The message ostensibly is that Shakespeare, with his iambic pentameter and stilted language, is so dull that we can't even suffer a few scant seconds of it to provide proper background for this latest adaptation of it. So why, then, are we watching this adaptation?
Quite frankly, that's a question I'm still wrestling with. This version, using those gnomes as stand-ins for real people and doing an almost "Toy Story"-like shtick with them, fails to impress, from its lackluster romance to its stilted action sequences to its goofy, random cameos.
If you know "Romeo," you pretty much know this story, but here's the twist: The Montagues and Capulets are neighboring clans of garden gnomes come to life, who secretly help bolster the gardens of their owners. One side of the fence wears blue hats and are know, of course, as Blues; the other side red with a similarly chromatic nickname. The two sides, of course, hate each other (why one person would buy all blue-hatted gnomes and their neighbor all red-hatted gnomes is beyond me, but the humans seem on some level to share their collections' rivalry).
Anyway, fair Juliet (voice of Emily Blunt) meets Gnomeo (James McAvoy), and the two hit it off, initially not knowing they are supposed to hate each other, then finally openly questioning why they have to. And it's a good question, too: In a world where garden gnomes are so sequestered, the pool of potential mates is pretty thin.

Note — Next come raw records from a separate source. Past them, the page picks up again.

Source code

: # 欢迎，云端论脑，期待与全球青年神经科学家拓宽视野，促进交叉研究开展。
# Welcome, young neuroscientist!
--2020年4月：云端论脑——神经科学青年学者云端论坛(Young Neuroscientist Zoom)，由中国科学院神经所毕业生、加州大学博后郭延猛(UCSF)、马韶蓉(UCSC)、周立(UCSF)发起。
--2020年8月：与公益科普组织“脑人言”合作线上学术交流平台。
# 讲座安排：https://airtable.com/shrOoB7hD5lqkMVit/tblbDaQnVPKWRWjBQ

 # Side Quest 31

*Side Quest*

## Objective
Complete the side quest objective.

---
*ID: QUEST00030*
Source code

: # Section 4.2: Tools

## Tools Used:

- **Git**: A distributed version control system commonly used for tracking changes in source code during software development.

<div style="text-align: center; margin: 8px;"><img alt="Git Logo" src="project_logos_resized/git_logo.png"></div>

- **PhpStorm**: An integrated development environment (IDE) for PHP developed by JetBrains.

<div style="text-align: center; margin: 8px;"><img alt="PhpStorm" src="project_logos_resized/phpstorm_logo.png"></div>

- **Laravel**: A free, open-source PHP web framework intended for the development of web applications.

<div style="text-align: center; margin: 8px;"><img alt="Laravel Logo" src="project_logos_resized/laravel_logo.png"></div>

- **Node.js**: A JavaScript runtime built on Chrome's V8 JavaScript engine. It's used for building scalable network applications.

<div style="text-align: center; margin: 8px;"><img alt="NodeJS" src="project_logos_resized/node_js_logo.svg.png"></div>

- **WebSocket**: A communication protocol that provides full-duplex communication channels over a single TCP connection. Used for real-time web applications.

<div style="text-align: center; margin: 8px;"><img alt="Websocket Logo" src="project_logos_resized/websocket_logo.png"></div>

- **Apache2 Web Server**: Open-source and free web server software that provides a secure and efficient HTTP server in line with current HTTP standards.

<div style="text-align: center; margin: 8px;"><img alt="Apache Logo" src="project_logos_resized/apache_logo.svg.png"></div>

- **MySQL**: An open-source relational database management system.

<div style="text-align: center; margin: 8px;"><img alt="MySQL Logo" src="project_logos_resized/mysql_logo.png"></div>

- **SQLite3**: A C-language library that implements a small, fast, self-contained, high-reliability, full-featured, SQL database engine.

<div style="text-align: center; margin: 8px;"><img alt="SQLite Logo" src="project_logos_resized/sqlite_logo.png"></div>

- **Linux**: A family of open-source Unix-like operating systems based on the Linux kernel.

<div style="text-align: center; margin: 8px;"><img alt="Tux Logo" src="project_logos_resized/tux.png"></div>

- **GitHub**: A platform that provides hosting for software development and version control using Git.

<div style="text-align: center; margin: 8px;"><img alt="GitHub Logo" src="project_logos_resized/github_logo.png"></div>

Are Gnomeo and Juliet not to ever marry?
You can pretty much guess what happens from there, save one rather troubling potential development for a kids' film: We're not treated to glass-gnome suicide, though we get some of the lead-in to that plot thread (and, to their credit, the filmmakers address this change with a statue of Will Shakespeare himself [aptly voiced by Patrick Stewart] arguing his ending is better).
The comedy is strictly second-grade stuff — catering to plays on the word "gnome" whenever possible and heavily using pop culture and slang references, though most of them are nigh as outdated as Shakespeare's own colloquialisms.
The romance between the two leads is almost non-existent, and it's almost entirely in the delivery that it fails. "Romeo and Juliet" is, of course, a very long play, and cramming this story into hardly an hour and a half makes for difficult execution of the material, moreso given the time devoted to gnome jokes and establishing the rules for these guys (much like "Toy Story," the gnomes freeze when humans are around).
There are a variety of supporting characters, from Tybalt (voiced by Jason Statham) to a frog who falls in love with the gnome Juliet's father (Michael Caine) would have his daughter marry, a flamingo who has lost love and a blue mushroom character who doesn't speak and seems to be the gnome equivalent of a dog.
There are also randomly a lot of Elton John songs, and even a gnomic version of the rocker, all of which sounds strange until you notice at the film's conclusion that John is an executive producer.
The voice work is fine, with such names as Caine and Statham, along with, randomly, Hulk Hogan among others tossed into the mix.
The entire world is too derivative, the characters too cardboard cutout and the jokes and the story too slapdash and obvious to be worthwhile. Skip this, unless you really love gnomes.